Na prática, desde que Dilma abriu a Comissão da Verdade, em 2011, para investigar abusos cometidos contra direitos humanos na ditadura, o relacionamento dos militares com o PT parece caminhar para um acerto de contas. Agora, o retorno da presidente cassada em cerimônias do novo governo é outro motivo de desconforto entre oficiais de alta patente, que temem sua influência sobre Lula.

No último dia 2, por exemplo, Dilma discursou na posse do advogado-geral da União, Jorge Messias, no Planalto. Em 2016, quando era subchefe de Assuntos Jurídicos da Casa Civil, Messias ganhou notoriedade após o então juiz Sérgio Moro, atualmente senador eleito, tirar o sigilo de uma interceptação telefônica que o citava. Na conversa grampeada, Dilma dizia a Lula que “Bessias” estava levando a ele o termo de posse na Casa Civil, para assinar em caso de necessidade. O áudio levou o ministro do Supremo Gilmar Mendes a suspender a nomeação de Lula. Pouco tempo depois, Dilma sofreu impeachment.
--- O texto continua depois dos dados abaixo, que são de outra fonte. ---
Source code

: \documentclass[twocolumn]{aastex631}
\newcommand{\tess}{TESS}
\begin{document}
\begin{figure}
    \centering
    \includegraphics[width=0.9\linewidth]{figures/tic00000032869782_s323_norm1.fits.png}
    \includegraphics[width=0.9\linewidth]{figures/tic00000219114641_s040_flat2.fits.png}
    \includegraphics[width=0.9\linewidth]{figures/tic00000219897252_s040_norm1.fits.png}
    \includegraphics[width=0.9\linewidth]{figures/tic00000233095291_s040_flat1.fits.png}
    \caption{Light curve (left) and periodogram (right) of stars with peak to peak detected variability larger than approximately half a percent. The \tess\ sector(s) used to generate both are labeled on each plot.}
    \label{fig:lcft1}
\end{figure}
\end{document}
Passaram-se seis anos desde então, mas a relação de Lula e o PT com as Forças Armadas dá cada vez mais sinais de rompimento. O endurecimento do presidente com os militares, após os atos de vandalismo do domingo, foi comemorado pela cúpula do partido e visto com apreensãona caserna. “As Forças Armadas não são poder moderador, como pensam que são”, disse Lula em café da manhã com jornalistas, nesta quinta-feira, 12. Sem contemporizar, o presidente admitiu não querer a seu lado nem mesmo ajudantes-de-ordem militares, por absoluta falta de confiança.
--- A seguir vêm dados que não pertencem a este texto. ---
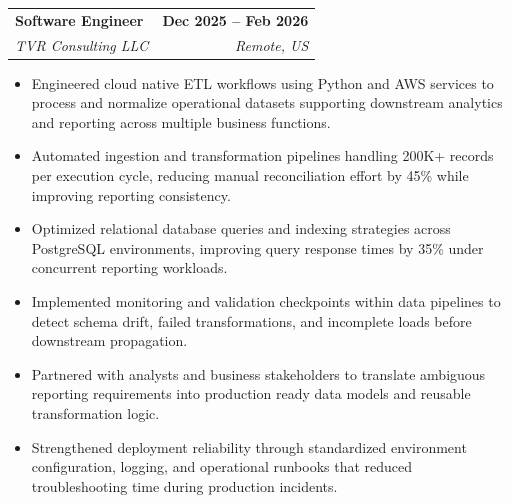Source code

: \documentclass[letterpaper,10pt]{article}
\makeatletter
\newcommand{\resumeItem}[1]{
  \item\small{#1}\vspace{-2pt}
}
\newcommand{\resumeSubheading}[4]{
  \vspace{-1pt}\item
    \begin{tabular*}{1.0\textwidth}[t]{l@{\extracolsep{\fill}}r}
      \textbf{#1} & \textbf{\small #2} \\
      \textit{\small#3} & \textit{\small #4} \\
    \end{tabular*}\vspace{-7pt}
}
\newcommand{\resumeItemListStart}{\begin{itemize}[leftmargin=0.15in]}
\newcommand{\resumeItemListEnd}{\end{itemize}\vspace{-5pt}}
\makeatother
\begin{document}
    \resumeSubheading
      {Software Engineer}{Dec 2025 -- Feb 2026}
      {TVR Consulting LLC}{Remote, US}
      \resumeItemListStart
        \resumeItem{Engineered cloud native ETL workflows using Python and AWS services to process and normalize operational datasets supporting downstream analytics and reporting across multiple business functions.}
        \resumeItem{Automated ingestion and transformation pipelines handling 200K+ records per execution cycle, reducing manual reconciliation effort by 45\% while improving reporting consistency.}
        \resumeItem{Optimized relational database queries and indexing strategies across PostgreSQL environments, improving query response times by 35\% under concurrent reporting workloads.}
        \resumeItem{Implemented monitoring and validation checkpoints within data pipelines to detect schema drift, failed transformations, and incomplete loads before downstream propagation.}
        \resumeItem{Partnered with analysts and business stakeholders to translate ambiguous reporting requirements into production ready data models and reusable transformation logic.}
        \resumeItem{Strengthened deployment reliability through standardized environment configuration, logging, and operational runbooks that reduced troubleshooting time during production incidents.}
      \resumeItemListEnd
\end{document}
Além disso, dirigentes do PT não param de “fritar” Múcio. Alegam que ele jamais poderia ter chamado os acampamentos de bolsonaristas em frente aos quartéis de “democráticos” nem dito possuir parentes naqueles protestos. Ali ficou evidente a cisão dentro do governo. Para Flávio Dino, as aglomerações diante dos Q.Gs eram “incubadoras de terroristas”.

Na avaliação de Lula, o Exército agiu apenas para proteger militares da reserva e suas famílias, que se instalaram diante do Q.G de Brasília, pedindo intervenção militar. Em novembro do ano passado, a filha do general Eduardo Villas-Bôas, ex-comandante do Exército, chegou a postar nas redes sociais uma foto da mãe, Maria Aparecida, naquele acampamento.
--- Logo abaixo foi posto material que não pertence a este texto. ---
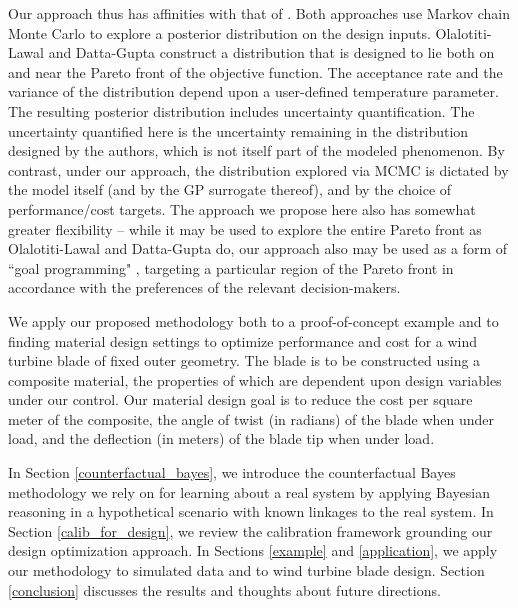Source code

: \documentclass[12pt]{article}
\begin{document}
%
Our approach thus has affinities with that of \cite{Olalotiti-Lawal2015}.
%
Both approaches use Markov chain Monte Carlo \citep[MCMC;][]{Gelfand1990} to explore a posterior distribution on the design inputs.
%
Olalotiti-Lawal and Datta-Gupta construct a distribution that is designed to lie both on and near the Pareto front of the objective function.
%
The acceptance rate and the variance of the distribution depend upon a user-defined temperature parameter.
%
The resulting posterior distribution includes uncertainty quantification.
%
The uncertainty quantified here is the uncertainty remaining in the distribution designed by the authors, which is not itself part of the modeled phenomenon.
%
By contrast, under our approach, the distribution explored via MCMC is dictated by the model itself (and by the GP surrogate thereof), and by the choice of performance/cost targets.
%
The approach we propose here also has somewhat greater flexibility -- while it may be used to explore the entire Pareto front as Olalotiti-Lawal and Datta-Gupta do, our approach also may be used as a form of ``goal programming" \citep{Miettinen2008}, targeting a particular region of the Pareto front in accordance with the preferences of the relevant decision-makers.
%

%
We apply our proposed methodology both to a proof-of-concept example and to finding material design settings to optimize performance and cost for a wind turbine blade of fixed outer geometry.
%
The blade is to be constructed using a composite material, the properties of which are dependent upon design variables under our control.
%
%
Our material design goal is to reduce the cost per square meter of the composite, the angle of twist (in radians) of the blade when under load, and the deflection (in meters) of the blade tip when under load.
%

%
In Section \ref{counterfactual_bayes}, we introduce the counterfactual Bayes methodology we rely on for learning about a real system by applying Bayesian reasoning in a hypothetical scenario with known linkages to the real system.
%
In Section \ref{calib_for_design}, we review the calibration framework grounding our design optimization approach. 
%
In Sections \ref{example} and \ref{application}, we apply our methodology to simulated data and to wind turbine blade design.
%
%
Section \ref{conclusion} discusses the results and thoughts about future directions.
%
\end{document}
A minuta do golpe na prateleira
Lula não tem dúvida de que havia um golpe em curso e já avisou que irá “até o fim” das investigações, com o objetivo de descobrir quem estava por trás da ofensiva para tomar o poder.

A minuta de um decreto para Bolsonaro instaurar estado de defesa no Tribunal Superior Eleitoral (TSE) e reverter o resultado das eleições serviu para respaldar a suspeita do governo. A Polícia Federal apreendeu o que foi batizado como “minuta do golpe” nesta quinta-feira, na casa do ex-ministro da Justiça Anderson Torres.

O presidente está convencido de que militares facilitaram a entrada de vândalos no Planalto e foram coniventes com a depredação na Praça dos Três Poderes. Com todos sob desconfiança, o clima ainda é de tensão e o papel de Múcio tem sido descrito como o de “um algodão entre cristais”

Um general contou ao Estadão, sob a condição de anonimato, que, após ser anunciado como ministro, Múcio somente conseguiu ser recebido pelos comandantes do Exército e da Aeronáutica depois de 15 dias. Os encontros só ocorreram após interferência de Bolsonaro, que telefonou para os subordinados e disse que o ex-presidente do Tribunal de Contas da União (TCU) era “gente boa”.

Bolsonaro conhece Múcio desde que os dois eram deputados federais. Sempre gostou dele, tanto que mais de uma vez o convidou para ser ministro de qualquer pasta, a escolher. Múcio nunca aceitou.

Após a vitória de Lula, os comandantes das três Forças, indicados por Bolsonaro, queriam antecipar a saída dos cargos para 23 de dezembro. O gesto de hostilidade tinha o objetivo de não prestar continência ao petista, em 1.º de janeiro deste ano.

Foi Múcio que conseguiu demovê-los da ideia, depois de conversar com o então ministro da Defesa, Paulo Sérgio Nogueira de Oliveira, e também com todos os comandantes, menos com o da Marinha, Almir Garnier. O almirante não só não o recebeu como não participou da tradicional cerimônia de passagem de comando da Força.